PROBLEM REQUIREMENTS =
Could you retype every record below exactly as it appears?

DATA TO EXAMINE =
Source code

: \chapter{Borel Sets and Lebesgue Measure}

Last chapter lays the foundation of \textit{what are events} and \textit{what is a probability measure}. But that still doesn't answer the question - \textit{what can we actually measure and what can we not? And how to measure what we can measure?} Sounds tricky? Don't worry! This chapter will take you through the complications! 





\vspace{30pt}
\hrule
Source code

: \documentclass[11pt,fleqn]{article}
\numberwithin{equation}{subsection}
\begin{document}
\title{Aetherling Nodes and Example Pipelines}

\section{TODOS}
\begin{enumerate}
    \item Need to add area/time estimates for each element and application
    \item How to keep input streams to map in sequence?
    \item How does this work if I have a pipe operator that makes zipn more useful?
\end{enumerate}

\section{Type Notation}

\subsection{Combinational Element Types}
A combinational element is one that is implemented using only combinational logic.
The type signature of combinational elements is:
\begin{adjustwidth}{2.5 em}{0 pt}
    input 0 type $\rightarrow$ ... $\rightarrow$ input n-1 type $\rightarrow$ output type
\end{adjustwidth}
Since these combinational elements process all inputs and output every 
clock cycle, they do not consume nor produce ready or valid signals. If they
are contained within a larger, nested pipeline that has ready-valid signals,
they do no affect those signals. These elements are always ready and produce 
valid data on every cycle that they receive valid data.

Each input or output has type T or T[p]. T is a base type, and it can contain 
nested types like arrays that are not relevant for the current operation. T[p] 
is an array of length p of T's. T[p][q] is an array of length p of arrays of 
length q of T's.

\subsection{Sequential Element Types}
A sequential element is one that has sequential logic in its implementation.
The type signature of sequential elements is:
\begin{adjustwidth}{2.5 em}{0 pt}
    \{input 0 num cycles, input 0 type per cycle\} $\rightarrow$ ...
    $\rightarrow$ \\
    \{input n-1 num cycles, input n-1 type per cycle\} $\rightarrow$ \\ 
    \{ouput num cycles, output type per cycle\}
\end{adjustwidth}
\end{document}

RESPONSE =
Source code

: \chapter{Borel Sets and Lebesgue Measure}

Last chapter lays the foundation of \textit{what are events} and \textit{what is a probability measure}. But that still doesn't answer the question - \textit{what can we actually measure and what can we not? And how to measure what we can measure?} Sounds tricky? Don't worry! This chapter will take you through the complications! 





\vspace{30pt}
\hrule
Source code

: \documentclass[11pt,fleqn]{article}
\numberwithin{equation}{subsection}
\begin{document}
\title{Aetherling Nodes and Example Pipelines}

\section{TODOS}
\begin{enumerate}
    \item Need to add area/time estimates for each element and application
    \item How to keep input streams to map in sequence?
    \item How does this work if I have a pipe operator that makes zipn more useful?
\end{enumerate}

\section{Type Notation}

\subsection{Combinational Element Types}
A combinational element is one that is implemented using only combinational logic.
The type signature of combinational elements is:
\begin{adjustwidth}{2.5 em}{0 pt}
    input 0 type $\rightarrow$ ... $\rightarrow$ input n-1 type $\rightarrow$ output type
\end{adjustwidth}
Since these combinational elements process all inputs and output every 
clock cycle, they do not consume nor produce ready or valid signals. If they
are contained within a larger, nested pipeline that has ready-valid signals,
they do no affect those signals. These elements are always ready and produce 
valid data on every cycle that they receive valid data.

Each input or output has type T or T[p]. T is a base type, and it can contain 
nested types like arrays that are not relevant for the current operation. T[p] 
is an array of length p of T's. T[p][q] is an array of length p of arrays of 
length q of T's.

\subsection{Sequential Element Types}
A sequential element is one that has sequential logic in its implementation.
The type signature of sequential elements is:
\begin{adjustwidth}{2.5 em}{0 pt}
    \{input 0 num cycles, input 0 type per cycle\} $\rightarrow$ ...
    $\rightarrow$ \\
    \{input n-1 num cycles, input n-1 type per cycle\} $\rightarrow$ \\ 
    \{ouput num cycles, output type per cycle\}
\end{adjustwidth}
\end{document}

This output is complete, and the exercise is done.